Philosophy of Programming: CTE

Showing posts with label CTE. Show all posts

Sunday, December 8, 2013

FizzBuzz - Now in SQL Server

"Yet again? What do you here? Shall we give o'er and
drown? Have you a mind to sink?"
-- Shakespeare, The Tempest
Act I, Scene I, Lines 38-39

The great thing about the FizzBuzz kata is that it is very easy to understand, but has nearly an unlimited number of ways to implement it. I am fan of using the right tool for the job, but I do enjoy stretching things to see what they can and cannot do with the hope of gaining a different point of view. Having said that let us take a look at implementing the FizzBuzz kata in SQL using SQL Server 2012.

Overview of FizzBuzz

The goal of the FizzBuzz kata is to create a list of values which move through a filter with the following rules:

If the number given is divisible by 3 then produce "Fizz"
If the number given is divisible by 5 then produce "Buzz"
If the number is not divisible by either 3 or 5 then produce the number given

FizzBuzz has one edge case:

If the number given is divisible by both 3 and 5 then produce "FizzBuzz"

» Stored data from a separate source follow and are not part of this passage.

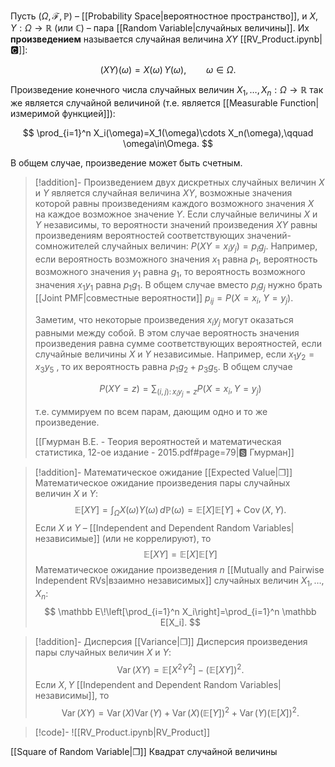 
Пусть $(\Omega,\mathcal F,\mathbb P)$ – [[Probability Space|вероятностное пространство]], и $X,Y:\Omega\to\mathbb R$ (или $\mathbb C$) – пара [[Random Variable|случайных величины]]. Их **произведением** называется случайная величина $XY$ [[RV_Product.ipynb|🅲]]:

$$
(XY)(\omega)=X(\omega)\,Y(\omega),\qquad \omega\in\Omega.
$$

Произведение конечного числа случайных величин $X_1,\dots,X_n:\Omega\to\mathbb R$ так же является случайной величиной (т.е. является [[Measurable Function|измеримой функцией]]):

$$
\prod_{i=1}^n X_i(\omega)=X_1(\omega)\cdots X_n(\omega),\qquad \omega\in\Omega.
$$

В общем случае, произведение может быть счетным.

>[!addition]-
> Произведением двух дискретных случайных величин $X$ и $Y$ является случайная величина $XY$, возможные значения которой равны произведениям каждого возможного значения $X$ на каждое возможное значение $Y$. Если случайные величины $X$ и $Y$ независимы, то вероятности значений произведения $XY$ равны произведениям вероятностей соответствующих значений-сомножителей случайных величин: $P(XY = x_i y_j) = p_i g_j$. Например, если вероятность возможного значения $x_1$ равна $p_1$, вероятность возможного значения $y_1$ равна $g_1$, то вероятность возможного значения $x_1 y_1$ равна $p_1 g_1$. В общем случае вместо $p_i g_j$ нужно брать [[Joint PMF|совместные вероятности]] $p_{ij}=P(X=x_i,\;Y=y_j)$.
> 
> Заметим, что некоторые произведения $x_i y_j$ могут оказаться равными между собой. В этом случае вероятность значения произведения равна сумме соответствующих вероятностей, если случайные величины $X$ и $Y$ независимые. Например, если $x_1 y_2 = x_3 y_5$ , то их вероятность равна $p_1 g_2 + p_3 g_5$. В общем случае
> 
>    $$
>    P(XY = z)=\sum_{(i,j):\,x_i y_j = z} P(X=x_i, Y=y_j)
>    $$
> 
> т.е. суммируем по всем парам, дающим одно и то же произведение.
> 
> [[Гмурман В.Е. - Теория вероятностей и математическая статистика, 12-ое издание - 2015.pdf#page=79|🆂 Гмурман]]

>[!addition]- Математическое ожидание [[Expected Value|❐]]
> Математическое ожидание произведения пары случайных величин $X$ и $Y$:
> $$
> \mathbb E[XY]=\int_{\Omega} X(\omega)Y(\omega)\,d\mathbb P(\omega)
> =\mathbb E[X]\mathbb E[Y]+\operatorname{Cov}(X,Y).
> $$
> Если $X$ и $Y$ – [[Independent and Dependent Random Variables|независимые]] (или не коррелируют), то
> $$
> \mathbb E[XY]=\mathbb E[X]\mathbb E[Y]
> $$
> Математическое ожидание произведения $n$ [[Mutually and Pairwise Independent RVs|взаимно независимых]] случайных величин $X_1,\dots,X_n$:
> $$
> \mathbb E\!\left[\prod_{i=1}^n X_i\right]=\prod_{i=1}^n \mathbb E[X_i].
> $$

>[!addition]- Дисперсия [[Variance|❐]]
> Дисперсия произведения пары случайных величин $X$ и $Y$:
> $$
> \operatorname{Var}(XY)=\mathbb E[X^2Y^2]-\bigl(\mathbb E[XY]\bigr)^2.
> $$
> Если $X,Y$ [[Independent and Dependent Random Variables|независимы]], то
> $$
> \operatorname{Var}(XY)
> =\operatorname{Var}(X)\operatorname{Var}(Y)+\operatorname{Var}(X)\bigl(\mathbb E[Y]\bigr)^2+\operatorname{Var}(Y)\bigl(\mathbb E[X]\bigr)^2.
> $$

>[!code]-
>![[RV_Product.ipynb|RV_Product]]

[[Square of Random Variable|❐]] Квадрат случайной величины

An example would be the following:

We see that:
2 => 2
4 => 4
3 => Fizz
9 => Fizz
5 => Buzz
25 => Buzz
15 => FizzBuzz
45 => FizzBuzz

How to Generate the Dataset in SQL Server

Given that we are going to use SQL Server, the first question is how do we generate a dataset to run through our FizzBuzz? We could create a table with all of the values that we need, but that is not very interesting. Instead we will use a Common Table Expression (CTE) to generate our data.

We'll use a Tally Table as outline by Vinay Pugalia's blog post.

DECLARE
@min AS INT = 1
,@max AS INT = 20

;WITH [range] AS (
SELECT @min AS num
UNION ALL
SELECT num + 1 FROM [range] WHERE num < @max
)
SELECT *
FROM [range]
;

This will generate the number 1 to 20 in a dataset.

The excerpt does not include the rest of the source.